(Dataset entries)

▽

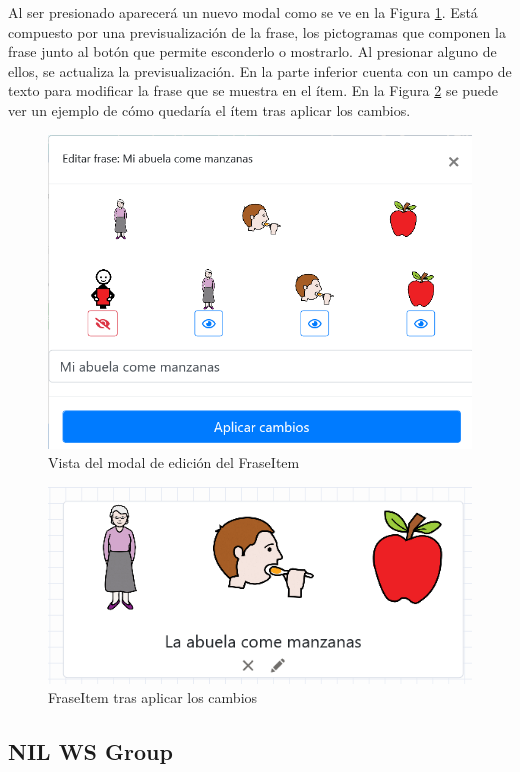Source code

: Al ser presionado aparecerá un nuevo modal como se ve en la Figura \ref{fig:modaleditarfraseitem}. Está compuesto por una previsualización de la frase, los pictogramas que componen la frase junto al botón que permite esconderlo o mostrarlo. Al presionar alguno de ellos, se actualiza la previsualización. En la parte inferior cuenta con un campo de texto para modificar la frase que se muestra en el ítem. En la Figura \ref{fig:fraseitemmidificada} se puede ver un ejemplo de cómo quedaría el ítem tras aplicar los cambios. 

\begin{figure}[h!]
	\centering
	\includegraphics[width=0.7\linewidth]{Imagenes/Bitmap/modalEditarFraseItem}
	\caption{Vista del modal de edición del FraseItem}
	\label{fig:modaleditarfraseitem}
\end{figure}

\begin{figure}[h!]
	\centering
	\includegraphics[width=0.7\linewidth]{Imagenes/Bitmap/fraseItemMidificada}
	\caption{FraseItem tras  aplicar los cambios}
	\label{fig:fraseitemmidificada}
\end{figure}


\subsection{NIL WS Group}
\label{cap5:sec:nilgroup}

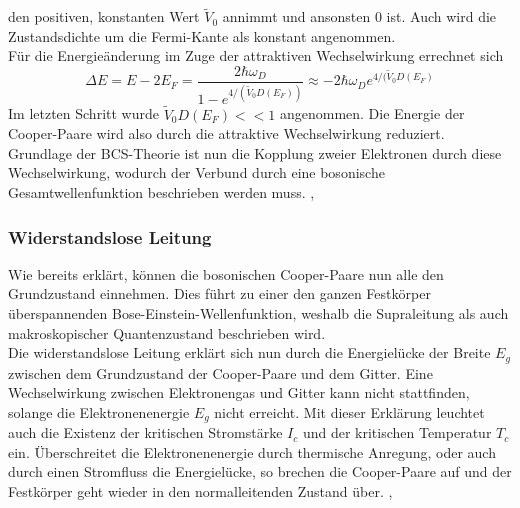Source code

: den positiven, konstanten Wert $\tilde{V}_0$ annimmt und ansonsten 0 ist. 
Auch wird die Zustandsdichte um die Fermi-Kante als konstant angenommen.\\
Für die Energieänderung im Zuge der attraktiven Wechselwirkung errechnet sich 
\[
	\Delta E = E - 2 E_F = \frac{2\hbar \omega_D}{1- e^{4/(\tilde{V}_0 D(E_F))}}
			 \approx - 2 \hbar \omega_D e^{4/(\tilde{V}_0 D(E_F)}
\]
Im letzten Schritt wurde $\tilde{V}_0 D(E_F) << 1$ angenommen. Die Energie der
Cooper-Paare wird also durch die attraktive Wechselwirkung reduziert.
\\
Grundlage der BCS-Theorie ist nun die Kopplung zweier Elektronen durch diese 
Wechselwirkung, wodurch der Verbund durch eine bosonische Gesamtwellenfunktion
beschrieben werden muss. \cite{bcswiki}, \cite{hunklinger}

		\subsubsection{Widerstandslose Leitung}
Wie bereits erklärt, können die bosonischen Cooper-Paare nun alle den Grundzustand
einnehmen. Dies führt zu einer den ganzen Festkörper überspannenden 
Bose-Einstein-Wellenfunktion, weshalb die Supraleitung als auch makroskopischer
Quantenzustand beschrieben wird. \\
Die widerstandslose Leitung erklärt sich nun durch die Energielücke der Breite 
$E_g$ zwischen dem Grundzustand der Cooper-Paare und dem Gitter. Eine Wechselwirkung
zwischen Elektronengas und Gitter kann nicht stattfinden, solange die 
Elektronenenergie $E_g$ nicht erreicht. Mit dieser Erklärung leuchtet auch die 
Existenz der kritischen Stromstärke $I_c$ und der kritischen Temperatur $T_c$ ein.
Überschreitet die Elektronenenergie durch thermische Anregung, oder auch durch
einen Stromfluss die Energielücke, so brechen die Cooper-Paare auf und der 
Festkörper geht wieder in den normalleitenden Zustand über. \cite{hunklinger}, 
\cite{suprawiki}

△

Work instructions: Give the number of lines containing "wird" in the entries, and no other text.

Exercise response: 3